One Developer's Experience With Real Life Bitrot Under HFS+

New submitter jackjeff (955699) writes with an excerpt from developer Aymeric Barthe about data loss suffered under Apple's venerable HFS+ filesystem. HFS+ lost a total of 28 files over the course of 6 years. Most of the corrupted files are completely unreadable. The JPEGs typically decode partially, up to the point of failure. The raw .CR2 files usually turn out to be totally unreadable: either completely black or having a large color overlay on significant portions of the photo. Most of these shots are not so important, but a handful of them are. One of the CR2 files in particular, is a very good picture of my son when he was a baby. I printed and framed that photo, so I am glad that I did not lose the original. (Barthe acknowledges that data loss and corruption certainly aren't limited to HFS+; "bitrot is actually a problem shared by most popular filesystems. Including NTFS and ext4." I wish I'd lost only 28 files over the years.)

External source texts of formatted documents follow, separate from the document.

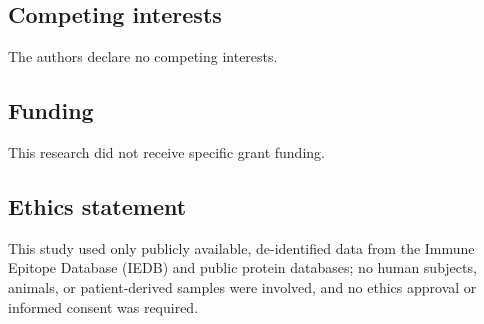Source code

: \documentclass[10pt]{article}
\begin{document}
\subsection{Competing interests}\label{competing-interests}

The authors declare no competing interests.

\subsection{Funding}\label{funding}

This research did not receive specific grant funding.

\subsection{Ethics statement}\label{ethics-statement}

This study used only publicly available, de-identified data from the
Immune Epitope Database (IEDB) and public protein databases; no human
subjects, animals, or patient-derived samples were involved, and no
ethics approval or informed consent was required.



\end{document}
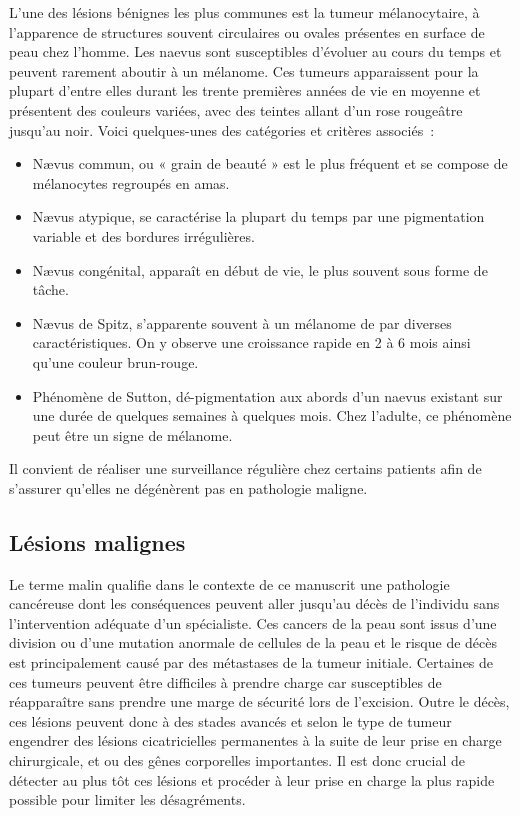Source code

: L'une des lésions bénignes les plus communes est la tumeur mélanocytaire, à l’apparence de structures souvent circulaires ou ovales présentes en surface de peau chez l’homme. Les naevus sont susceptibles d’évoluer au cours du temps et peuvent rarement aboutir à un mélanome. Ces tumeurs apparaissent pour la plupart d'entre elles durant les trente premières années de vie en moyenne et présentent des couleurs variées, avec des teintes allant d'un rose rougeâtre jusqu'au noir. Voici quelques-unes des catégories et critères associés~:
\begin{itemize}
    \item Nævus commun, ou « grain de beauté » est le plus fréquent et se compose de mélanocytes regroupés en amas.
    \item Nævus atypique, se caractérise la plupart du temps par une pigmentation variable et des bordures irrégulières.
    \item Nævus congénital, apparaît en début de vie, le plus souvent sous forme de tâche.
    \item Nævus de Spitz, s’apparente souvent à un mélanome de par diverses caractéristiques. On y observe une croissance rapide en 2 à 6 mois ainsi qu’une couleur brun-rouge.
    \item Phénomène de Sutton, dé-pigmentation aux abords d’un naevus existant sur une durée de quelques semaines à quelques mois. Chez l’adulte, ce phénomène peut être un signe de mélanome.
\end{itemize}
Il convient de réaliser une surveillance régulière chez certains patients afin de s'assurer qu'elles ne dégénèrent pas en pathologie maligne.\par

\subsection{Lésions malignes}
Le terme malin qualifie dans le contexte de ce manuscrit une pathologie cancéreuse dont les conséquences peuvent aller jusqu'au décès de l'individu sans l'intervention adéquate d'un spécialiste. Ces cancers de la peau sont issus d’une division ou d’une mutation anormale de cellules de la peau et le risque de décès est principalement causé par des métastases de la tumeur initiale. Certaines de ces tumeurs peuvent être difficiles à prendre charge car susceptibles de réapparaître sans prendre une marge de sécurité lors de l'excision. Outre le décès, ces lésions peuvent donc à des stades avancés et selon le type de tumeur engendrer des lésions cicatricielles permanentes à la suite de leur prise en charge chirurgicale, et ou des gênes corporelles importantes. Il est donc crucial de détecter au plus tôt ces lésions et procéder à leur prise en charge la plus rapide possible pour limiter les désagréments.\par

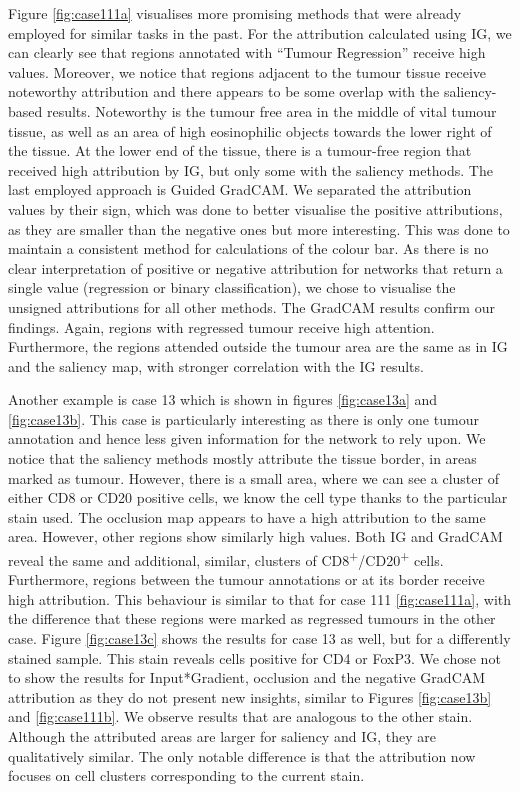 Figure \ref{fig:case111a} visualises more promising methods that were already employed for similar tasks in the past. \cite{Chen2022Pathomic, Chen2021Multimodal} For the attribution calculated using IG, we can clearly see that regions annotated with “Tumour Regression” receive high values. Moreover, we notice that regions adjacent to the tumour tissue receive noteworthy attribution and there appears to be some overlap with the saliency-based results. Noteworthy is the tumour free area in the middle of vital tumour tissue, as well as an area of high eosinophilic objects towards the lower right of the tissue. At the lower end of the tissue, there is a tumour-free region that received high attribution by IG, but only some with the saliency methods. The last employed approach is Guided GradCAM. We separated the attribution values by their sign, which was done to better visualise the positive attributions, as they are smaller than the negative ones but more interesting. This was done to maintain a consistent method for calculations of the colour bar. As there is no clear interpretation of positive or negative attribution for networks that return a single value (regression or binary classification), we chose to visualise the unsigned attributions for all other methods. 
The GradCAM results confirm our findings. Again, regions with regressed tumour receive high attention. Furthermore, the regions attended outside the tumour area are the same as in IG and the saliency map, with stronger correlation with the IG results.

Another example is case 13 which is shown in figures \ref{fig:case13a} and \ref{fig:case13b}. This case is particularly interesting as there is only one tumour annotation and hence less given information for the network to rely upon. We notice that the saliency methods mostly attribute the tissue border, in areas marked as tumour. However, there is a small area, where we can see a cluster of either CD8 or CD20 positive cells, we know the cell type thanks to the particular stain used. The occlusion map appears to have a high attribution to the same area. However, other regions show similarly high values. 
Both IG and GradCAM reveal the same and additional, similar, clusters of CD8\textsuperscript{+}/CD20\textsuperscript{+} cells. Furthermore, regions between the tumour annotations or at its border receive high attribution. This behaviour is similar to that for case 111 \ref{fig:case111a}, with the difference that these regions were marked as regressed tumours in the other case. 
Figure \ref{fig:case13c} shows the results for case 13 as well, but for a differently stained sample. This stain reveals cells positive for CD4 or FoxP3. We chose not to show the results for Input*Gradient, occlusion and the negative GradCAM attribution as they do not present new insights, similar to Figures \ref{fig:case13b} and \ref{fig:case111b}. We observe results that are analogous to the other stain. Although the attributed areas are larger for saliency and IG, they are qualitatively similar. The only notable difference is that the attribution now focuses on cell clusters corresponding to the current stain.

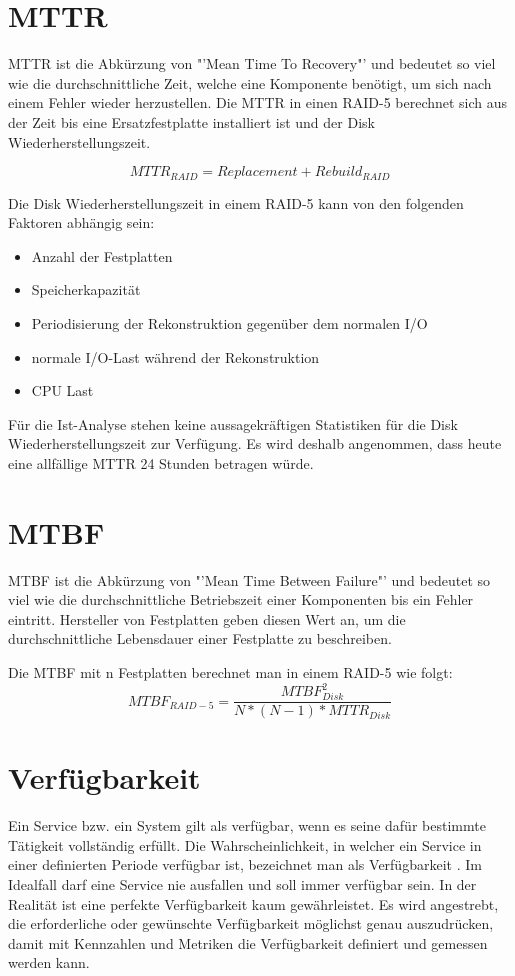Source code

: \section{MTTR}
MTTR  ist die Abkürzung von "'Mean Time To Recovery"' und bedeutet so viel wie die durchschnittliche Zeit, welche eine Komponente benötigt, um sich nach einem Fehler wieder herzustellen. Die MTTR in einen RAID-5 berechnet sich aus der Zeit bis eine Ersatzfestplatte installiert ist und der Disk Wiederherstellungszeit. 

\begin{equation}
MTTR_{RAID}=Replacement+Rebuild_{RAID}
\label{eqn:MTTR-RAID-5}
\end{equation}

Die Disk Wiederherstellungszeit in einem RAID-5 kann von den folgenden Faktoren abhängig sein:
\begin{itemize}
\item Anzahl der Festplatten
\item Speicherkapazität
\item Periodisierung der Rekonstruktion gegenüber dem normalen I/O
\item  normale I/O-Last während der Rekonstruktion
\item  CPU Last
\end{itemize}

Für die Ist-Analyse stehen keine aussagekräftigen Statistiken für die Disk Wiederherstellungszeit zur Verfügung. Es wird deshalb angenommen, dass heute eine allfällige MTTR 24 Stunden betragen würde.


\section{MTBF}
MTBF ist die Abkürzung von "'Mean Time Between Failure"' und bedeutet so viel wie die durchschnittliche Betriebszeit einer Komponenten bis ein Fehler eintritt. Hersteller von Festplatten geben diesen Wert an, um die durchschnittliche Lebensdauer einer Festplatte zu beschreiben. 

Die MTBF mit n Festplatten berechnet man in einem RAID-5 \cite{Chen1994} wie folgt:
\begin{equation}
MTBF_{RAID-5}=\frac{MTBF_{Disk}^2}{N*(N-1)*MTTR_{Disk}}
\label{eqn:MTBF-RAID-5}
\end{equation}

\section{Verfügbarkeit}
Ein Service bzw. ein System gilt als verfügbar, wenn es seine dafür bestimmte Tätigkeit vollständig erfüllt. Die Wahrscheinlichkeit, in welcher ein Service in einer definierten Periode verfügbar ist, bezeichnet man als Verfügbarkeit \cite{Held2004}. Im Idealfall darf eine Service nie ausfallen und soll immer verfügbar sein. In der Realität ist eine perfekte Verfügbarkeit kaum gewährleistet. Es wird angestrebt, die erforderliche oder gewünschte Verfügbarkeit möglichst genau auszudrücken, damit mit Kennzahlen und Metriken die Verfügbarkeit definiert und gemessen werden kann.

Bitrot not the fault of filesystem

[Gaygirlie]

Bitrot isn't the fault of the filesystem unless something is badly buggy. It's the fault of the underlying storage-device itself. Attacking HFS+ for something like that is just silly. Now, with that said there are filesystems out there that can guard against bitrot, most notably Btrfs and ZFS. Both Btrfs and ZFS can be used just like a regular filesystem where no parity-information or duplicate copies are saved and in such a case there is no safety against bitrot, but once you enable parity they can silently heal any affected files without issues. The downside? Saving parity consumes a lot more HDD-space, and that's why it's not done by default by most filesystems.

Re:Legacy file systems should be illegal

[kthreadd]

At least you would know that the file was corrupted, so that you could restore it from a good backup.

Re:Legacy file systems should be illegal

[jbolden]

Yes absolutely great idea! Rather than having technical decisions being made at tech conferences and among developers, system administrators and analysts we should move that authority over to legislature. Because we all know we are going to see a far better weighing of the costs and benefits of various technology choices by the legislature than by technology marketplace.

Apple used HFS+ because it worked to successfully migrate people from Mac OS9, it supported a unix / MacOS hybrid. They continue to use it because it has been good enough and many of the more robust filesystems were pretty heavyweight. I'd like something like BTFS too. But I don't think the people who disagree with me should be jailed.

Re:Backup?

[dgatwood]

Depends on the backup methodology. If your backup works the way Apple's backups do, e.g. only modified files get pushed into a giant tree of hard links, then there's a good chance the corrupted data won't ever make it into a backup, because the modification wasn't explicit. Of course, the downside is that if the file never gets modified, you only have one copy of it, so if the backup gets corrupted, you have no backup.

So yes, in an ideal world, the right answer is proper block checksumming. It's a shame that neither of the two main consumer operating systems currently supports automatic checksumming in the default filesystem.

Re: Legacy file systems should be illegal

[aix+tom]

A database is something special

I basically make a "full backup" of my Oracle DBs once a week, and a "incremental backup" in the form of DB change logs every five minutes. (that is, the change logs are pushed "off site" every five minutes, of course they are being written locally continuously with every change.

The thing with backups, though, is not only to make them often but to also *check* them often. With my DBs there is a handy tool where I can check the backup files for "flipped bits" because there are also checksums in the DB files.

For my "private backups to DVD/BR" I only fill them up to ~70%, and fill the rest of the disk with checksum data with dvdisaster., for other "online backups" I create PAR2 files that I also store. With those parity files I can check "are all bits still OK?" now and then, and repair the damage when/if bits start to rot in the backup. In the 10 years I do this, with ~150 DVDs and ~20BRs so far I had 2 DVDs that became "glitchy", but because of the checksum data I was able to repair the ISO and re-burn them.

Basically, IF you go through the trouble of setting up an automated backup system either with software or with your own scripts, It doesn't add much work to also add verification/checksum data to the backup. And that goes a long way into preventing data loss due to bit rot.